═════ MATERIALS PROVIDED ═════

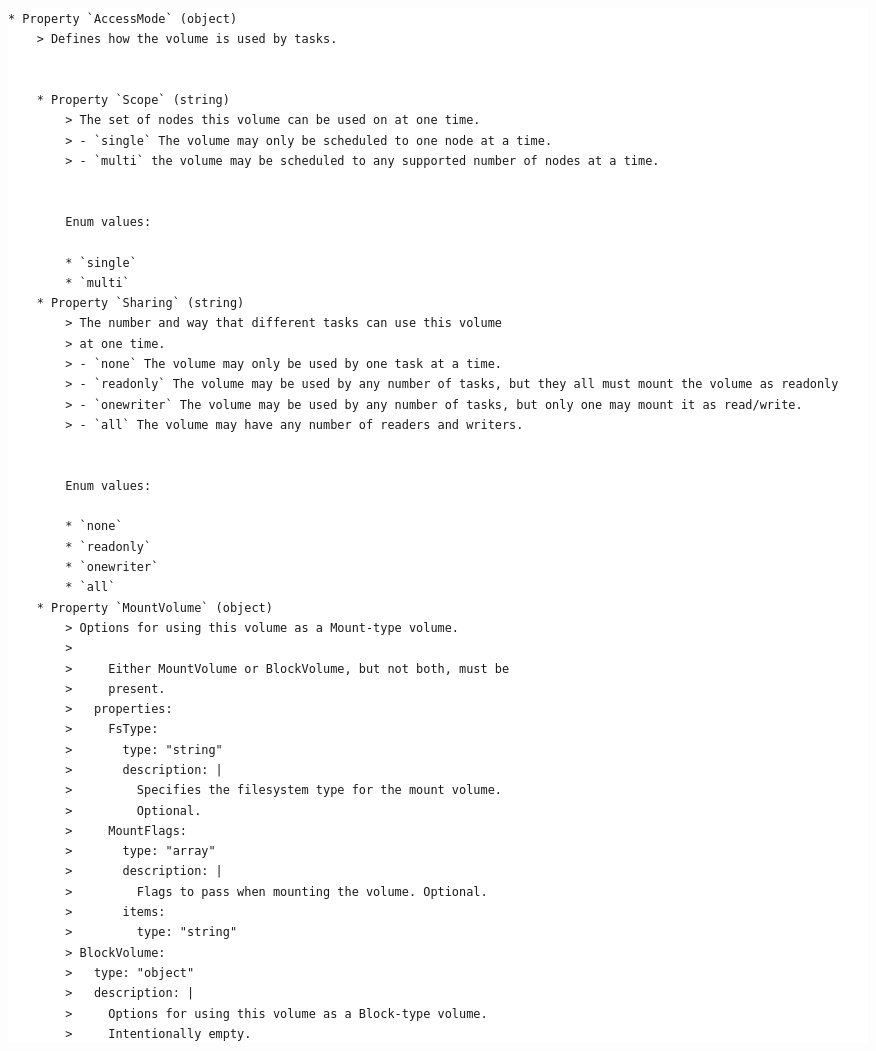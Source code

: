 
    * Property `AccessMode` (object)
        > Defines how the volume is used by tasks.


        * Property `Scope` (string)
            > The set of nodes this volume can be used on at one time.
            > - `single` The volume may only be scheduled to one node at a time.
            > - `multi` the volume may be scheduled to any supported number of nodes at a time.


            Enum values:

            * `single`
            * `multi`
        * Property `Sharing` (string)
            > The number and way that different tasks can use this volume
            > at one time.
            > - `none` The volume may only be used by one task at a time.
            > - `readonly` The volume may be used by any number of tasks, but they all must mount the volume as readonly
            > - `onewriter` The volume may be used by any number of tasks, but only one may mount it as read/write.
            > - `all` The volume may have any number of readers and writers.


            Enum values:

            * `none`
            * `readonly`
            * `onewriter`
            * `all`
        * Property `MountVolume` (object)
            > Options for using this volume as a Mount-type volume.
            >
            >     Either MountVolume or BlockVolume, but not both, must be
            >     present.
            >   properties:
            >     FsType:
            >       type: "string"
            >       description: |
            >         Specifies the filesystem type for the mount volume.
            >         Optional.
            >     MountFlags:
            >       type: "array"
            >       description: |
            >         Flags to pass when mounting the volume. Optional.
            >       items:
            >         type: "string"
            > BlockVolume:
            >   type: "object"
            >   description: |
            >     Options for using this volume as a Block-type volume.
            >     Intentionally empty.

═════

* **ABOUT THIS TASK**: Find the word "tasks" in the records and pull out each line that has it.

* **COMPLETED EXERCISE**:
        > Defines how the volume is used by tasks.
            > The number and way that different tasks can use this volume
            > - `readonly` The volume may be used by any number of tasks, but they all must mount the volume as readonly
            > - `onewriter` The volume may be used by any number of tasks, but only one may mount it as read/write.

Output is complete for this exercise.